【3892】「S圏を主体とする内因性精神病」とはどういう意味でしょうか(【2337】のその後)

Q: 【2337】「精神病レベルのうつ病」と言われていますが、統合失調症ではないでしょうかの30代女性です。主治医の退職で、主治医もクリニックも変わることになりました。 変えてから半年。毎週診察に行っています。新しい主治医から診断名をつげられた事はありません前の主治医によると、紹介状には、統合失調感情障害とありました。でも実際は、S圏を主体とする内因性精神病ということぐらいしかわからないみたいです。これはどういう意味ですか? 小刻みな揺れは多くなかなか落ち着くことができません。体重がだいぶ増えました。歯磨きは3日に1回。お風呂は1週間に二回。休日は家の中でゴロゴロしていることが多くなりました。テレビも新聞も、以前ほど興味が無くなりました。生活能力が落ちているなと自分でも実感しています。 仕事はフルタイムで行っています。このまま仕事を続けることができるのでしょうか?

 

林:
S圏を主体とする内因性精神病ということぐらいしかわからないみたいです

おそらく紹介状にそのような意味のことが記載されているのを、質問者がお読みになって引用されているのだと思います。「S圏」の「S」とは統合失調症 Schizophrenia のことで、「内因性精神病」とは、心因と器質因以外の精神疾患、すなわち、主として統合失調症と双極性障害を指します。
「S圏」の「圏」は「圏内」のことで、これは曖昧な表現ですが臨床的には現実によく適合した表現で、DSMなどの診断基準を厳密に使った診断よりもむしろ病気の本質を示しているということができます。簡単に言えば「統合失調症と同じようなメカニズムの精神病」ということです。(あくまでも「簡単に言えば」そうなるということです)

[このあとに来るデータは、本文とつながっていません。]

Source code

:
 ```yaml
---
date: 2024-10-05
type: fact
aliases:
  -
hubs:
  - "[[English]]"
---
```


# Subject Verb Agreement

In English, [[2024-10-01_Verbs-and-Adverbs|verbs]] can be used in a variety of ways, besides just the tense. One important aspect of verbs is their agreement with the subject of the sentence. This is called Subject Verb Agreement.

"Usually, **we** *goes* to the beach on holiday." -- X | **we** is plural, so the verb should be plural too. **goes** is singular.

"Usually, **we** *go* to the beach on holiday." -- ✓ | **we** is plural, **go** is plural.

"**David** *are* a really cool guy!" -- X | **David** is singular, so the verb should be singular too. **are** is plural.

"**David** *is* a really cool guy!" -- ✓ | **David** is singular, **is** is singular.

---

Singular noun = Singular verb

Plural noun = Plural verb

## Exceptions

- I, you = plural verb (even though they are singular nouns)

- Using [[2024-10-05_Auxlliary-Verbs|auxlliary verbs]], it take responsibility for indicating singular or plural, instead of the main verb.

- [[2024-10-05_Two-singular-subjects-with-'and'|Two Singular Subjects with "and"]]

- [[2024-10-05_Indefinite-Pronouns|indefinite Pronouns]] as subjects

そうしますと、「S圏を主体とする内因性精神病」という表現からは、「内因性精神病の中にはS圏を主体とするものとそうでないものがある」ということになります。するとどの病気が「S圏を主体とする」と言えるかということになりますが、通常は双極性障害はS圏には含まれず、統合失調感情障害はS圏に含まれます。あるいは、統合失調感情障害には、S圏に近いものとそうでないものがあるとする考え方もあります。

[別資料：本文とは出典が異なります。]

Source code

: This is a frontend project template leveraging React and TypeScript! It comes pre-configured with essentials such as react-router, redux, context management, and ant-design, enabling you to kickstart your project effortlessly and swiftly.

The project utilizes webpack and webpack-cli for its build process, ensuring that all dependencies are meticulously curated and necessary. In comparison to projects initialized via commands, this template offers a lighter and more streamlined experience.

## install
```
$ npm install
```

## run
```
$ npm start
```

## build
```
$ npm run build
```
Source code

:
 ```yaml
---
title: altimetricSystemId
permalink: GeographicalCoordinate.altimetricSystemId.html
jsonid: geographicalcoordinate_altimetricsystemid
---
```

いずれにせよ、「S圏を主体とする内因性精神病」という表現は、臨床的には現実によく適合した表現である一方で、曖昧で精神科医の中でもコンセンサスがあるとまでは言えないという側面もあります。
この【3892】に関して言えば、【2337】で回答したとおり、メールの記載から最も考えられる病名は統合失調症です。実際に診察した医師が統合失調感情障害と診断しているということは、経過としてそう判断できる根拠があるということでしょう(幻覚妄想などの精神病症状が出ているときに、同時に、躁またはうつといった感情の症状が必発しているとき、統合失調感情障害という診断になります)。そこまでの経過はメールだけからは読み取れません。

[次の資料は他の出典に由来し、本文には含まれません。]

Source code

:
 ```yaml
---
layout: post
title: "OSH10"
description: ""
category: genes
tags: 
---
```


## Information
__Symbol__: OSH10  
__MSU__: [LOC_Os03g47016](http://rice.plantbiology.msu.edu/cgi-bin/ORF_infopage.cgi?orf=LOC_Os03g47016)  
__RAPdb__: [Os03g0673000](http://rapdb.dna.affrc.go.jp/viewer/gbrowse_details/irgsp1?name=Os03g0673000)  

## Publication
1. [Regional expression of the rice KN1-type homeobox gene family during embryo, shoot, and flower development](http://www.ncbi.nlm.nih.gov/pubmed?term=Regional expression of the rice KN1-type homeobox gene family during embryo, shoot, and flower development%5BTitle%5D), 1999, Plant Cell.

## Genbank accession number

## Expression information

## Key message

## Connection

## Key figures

ただしこの【3892】のケースで最も重要なことは、診断名が統合失調症か統合失調感情障害かということではなく、今後推定される経過と最適な治療法ということで、その観点からすれば、紹介状に書かれていた「S圏を主体とする内因性精神病」という認識の方が妥当であると言えます。ご本人としては「S圏を主体とする内因性精神病ということぐらいしかわからない」ということになると、まだ自分は正確に診断されていないのではないかと不安になるかもしれませんが、不安に感じる必要はありません。